One of his huge, rough hands gripped mine. With the other, he reached up, tearing a flowering vine from my tangled hair. He wrapped it brusquely around our joined hands, whispering frantic, familiar words.
“Blood of my blood, and bone of my bone, I shall not permit thee to wander alone.”
Hesitation and heartache prickled through me, a thicket of grief and yearning. I looked up at Irian—at his silver eyes fastened to my face; at his lush mouth, twisted with duty and despair. Then down at our hands, about to be bound forever. For no more than a few heartless moments.
I inhaled, then repeated the words. Above us, the Heartwood began to sing—an elegy for love found. Love lost.
Next, Irian tore the tie from his mantle, black as night. This, too, he wrapped around our joined hands, as he spoke the next verse of the vow.
“Give me your heart and let it be known: that then, now, and after, you are my home.”
It was too late to change course. I repeated the words, although they clawed disconsolately at my throat. The moment I spoke them, magic rippled between us. For a moment, I swore our palms fusedtogether—our skin one skin, our blood one blood. I gasped, and he kissed the sound from my mouth, one last time.
Then he shook off the ties binding us together. He pressed the singeing hilt of his singing sword into my boneless hand. He dropped to his knees before me.
“I need you to be ruthless, colleen.” His gaze was parched, pleading. “I need you to do for me what I cannot do for myself.”
I stood motionless. There had already been so much violence tonight. My mind swam with images. Rogan’s blank, terrible eyes. The expressions on the swan maidens’ faces when they’d stepped up to their princess. Blood staining the ground. Their hearts throbbing in Eala’s grip. My own fingers convulsed in horrified commiseration, and when I opened the green-veined hand that wasn’t holding the sword—that hadn’t handfasted with Irian—I saw it still held Rogan’s cracked river-stone brooch. Somehow, after I tore it from his cloak, I’d never let go of it.

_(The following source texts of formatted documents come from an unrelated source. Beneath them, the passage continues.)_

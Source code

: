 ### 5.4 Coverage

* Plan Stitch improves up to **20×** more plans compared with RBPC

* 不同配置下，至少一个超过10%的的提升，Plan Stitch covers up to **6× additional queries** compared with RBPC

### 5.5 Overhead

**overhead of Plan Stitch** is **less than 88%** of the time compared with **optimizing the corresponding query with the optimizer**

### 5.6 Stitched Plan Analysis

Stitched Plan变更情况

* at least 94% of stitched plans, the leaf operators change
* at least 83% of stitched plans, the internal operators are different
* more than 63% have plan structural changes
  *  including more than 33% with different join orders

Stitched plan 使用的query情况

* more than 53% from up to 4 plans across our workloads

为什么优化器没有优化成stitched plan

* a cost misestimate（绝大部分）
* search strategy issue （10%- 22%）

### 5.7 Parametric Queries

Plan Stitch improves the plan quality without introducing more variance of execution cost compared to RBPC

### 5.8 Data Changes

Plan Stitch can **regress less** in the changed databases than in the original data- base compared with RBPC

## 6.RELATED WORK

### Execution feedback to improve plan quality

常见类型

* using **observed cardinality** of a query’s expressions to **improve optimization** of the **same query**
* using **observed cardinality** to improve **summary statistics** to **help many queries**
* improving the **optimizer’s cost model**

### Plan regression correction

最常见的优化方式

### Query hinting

It throbbed against my palm.
“I told you once, colleen—I would not mind oblivion if you were the one to deliver it.” Irian’s voice stole my attention. He reached out, grabbed the black blade. Lines of silver scathed his palm as he slid the sword against his own neck. “You promised.”
But I hadn’t. Amid all this death and destruction and betrayal, I had never promised to kill the man I was beginning to love. I understood his reasons for asking me—I understood them down to my bones.
But I’d never promised.
Above us, the Ember Moon slid higher.
“Our story wasn’t supposed to end this way.” My words were nearly inaudible.

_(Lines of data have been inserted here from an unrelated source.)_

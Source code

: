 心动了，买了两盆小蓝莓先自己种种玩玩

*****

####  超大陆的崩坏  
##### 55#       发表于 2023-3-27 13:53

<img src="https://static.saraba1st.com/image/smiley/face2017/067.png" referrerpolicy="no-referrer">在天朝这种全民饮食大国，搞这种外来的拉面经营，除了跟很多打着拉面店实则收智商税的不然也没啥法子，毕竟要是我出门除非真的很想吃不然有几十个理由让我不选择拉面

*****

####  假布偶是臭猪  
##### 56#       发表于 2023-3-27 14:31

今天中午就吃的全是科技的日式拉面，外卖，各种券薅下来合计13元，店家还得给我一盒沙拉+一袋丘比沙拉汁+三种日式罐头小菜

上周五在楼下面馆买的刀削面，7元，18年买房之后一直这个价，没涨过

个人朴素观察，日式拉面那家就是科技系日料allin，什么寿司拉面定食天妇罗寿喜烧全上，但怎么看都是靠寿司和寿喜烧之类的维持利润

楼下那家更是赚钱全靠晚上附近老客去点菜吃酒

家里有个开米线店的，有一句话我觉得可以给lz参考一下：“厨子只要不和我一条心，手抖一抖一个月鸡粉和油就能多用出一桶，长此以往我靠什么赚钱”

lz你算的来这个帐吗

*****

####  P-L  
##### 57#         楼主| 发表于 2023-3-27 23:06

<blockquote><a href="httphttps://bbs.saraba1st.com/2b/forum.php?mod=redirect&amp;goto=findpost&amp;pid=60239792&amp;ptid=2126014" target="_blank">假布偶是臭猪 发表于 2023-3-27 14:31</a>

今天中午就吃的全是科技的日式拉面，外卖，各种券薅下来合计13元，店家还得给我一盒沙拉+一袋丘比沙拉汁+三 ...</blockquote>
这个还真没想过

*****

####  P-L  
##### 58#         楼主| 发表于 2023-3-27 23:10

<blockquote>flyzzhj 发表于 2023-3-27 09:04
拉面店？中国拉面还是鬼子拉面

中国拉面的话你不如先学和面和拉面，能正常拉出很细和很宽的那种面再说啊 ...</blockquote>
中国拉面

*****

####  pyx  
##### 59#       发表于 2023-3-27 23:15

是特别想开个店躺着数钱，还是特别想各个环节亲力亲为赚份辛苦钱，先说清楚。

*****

“Because this was never a story.” His voice was hoarse. “I was always going to die tonight, colleen. Let it be by your hand. Let it be so magic survives. Let it be so Eala does not triumph.”
I stood transfixed by dark skies and dismay.

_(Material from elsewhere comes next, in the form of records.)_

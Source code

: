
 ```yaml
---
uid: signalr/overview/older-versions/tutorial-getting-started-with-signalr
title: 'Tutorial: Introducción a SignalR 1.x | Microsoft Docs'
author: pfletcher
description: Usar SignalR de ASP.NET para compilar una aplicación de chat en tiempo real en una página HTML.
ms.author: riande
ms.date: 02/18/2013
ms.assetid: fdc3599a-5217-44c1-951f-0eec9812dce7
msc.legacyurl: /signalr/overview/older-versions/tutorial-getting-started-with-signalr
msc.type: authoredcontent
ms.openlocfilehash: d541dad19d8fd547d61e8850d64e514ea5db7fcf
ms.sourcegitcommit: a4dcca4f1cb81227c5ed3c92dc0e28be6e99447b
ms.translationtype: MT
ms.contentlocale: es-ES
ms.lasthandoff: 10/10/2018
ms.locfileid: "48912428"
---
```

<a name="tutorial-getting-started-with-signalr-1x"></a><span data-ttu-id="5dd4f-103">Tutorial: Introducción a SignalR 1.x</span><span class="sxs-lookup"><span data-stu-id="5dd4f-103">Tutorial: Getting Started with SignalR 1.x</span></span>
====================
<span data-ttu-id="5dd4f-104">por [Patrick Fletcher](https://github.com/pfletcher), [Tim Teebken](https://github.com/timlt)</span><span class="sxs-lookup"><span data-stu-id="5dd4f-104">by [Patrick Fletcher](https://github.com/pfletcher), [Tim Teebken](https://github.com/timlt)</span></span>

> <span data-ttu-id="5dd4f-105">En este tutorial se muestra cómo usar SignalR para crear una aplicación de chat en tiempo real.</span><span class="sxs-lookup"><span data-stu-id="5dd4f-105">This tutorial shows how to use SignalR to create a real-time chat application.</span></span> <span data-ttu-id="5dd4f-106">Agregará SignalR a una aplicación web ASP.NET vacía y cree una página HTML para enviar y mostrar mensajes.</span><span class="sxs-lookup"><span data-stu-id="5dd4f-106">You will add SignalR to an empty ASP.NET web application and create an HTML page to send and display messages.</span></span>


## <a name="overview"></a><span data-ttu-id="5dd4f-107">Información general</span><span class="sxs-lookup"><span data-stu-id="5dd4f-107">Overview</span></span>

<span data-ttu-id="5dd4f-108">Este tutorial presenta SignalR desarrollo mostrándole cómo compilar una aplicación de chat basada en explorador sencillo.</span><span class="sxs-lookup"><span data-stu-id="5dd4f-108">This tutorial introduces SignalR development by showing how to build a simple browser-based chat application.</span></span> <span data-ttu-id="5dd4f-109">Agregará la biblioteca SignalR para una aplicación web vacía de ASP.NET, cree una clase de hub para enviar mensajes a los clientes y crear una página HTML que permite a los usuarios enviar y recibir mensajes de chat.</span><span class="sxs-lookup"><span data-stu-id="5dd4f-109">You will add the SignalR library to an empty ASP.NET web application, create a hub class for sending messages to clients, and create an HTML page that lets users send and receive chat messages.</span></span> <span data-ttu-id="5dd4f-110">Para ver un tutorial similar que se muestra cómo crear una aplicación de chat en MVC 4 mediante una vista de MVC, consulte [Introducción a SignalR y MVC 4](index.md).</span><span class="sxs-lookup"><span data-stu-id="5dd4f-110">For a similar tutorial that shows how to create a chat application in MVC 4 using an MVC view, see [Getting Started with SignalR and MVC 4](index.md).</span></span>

“Please.” I couldn’t stand to hear him beg. “It must be you, Fia. You are my heir. You are tánaiste of the Sept of Feathers.”
“No.” The word crept out of me, half-wondering. “No. I don’t think I am.”
With those words, the wrongness I’d been fighting against for months laddered waving green fronds through me. It spoke to me of shaded golden paths and flaming forests and cool stones and pliant plants. It reminded me of what I’d always known.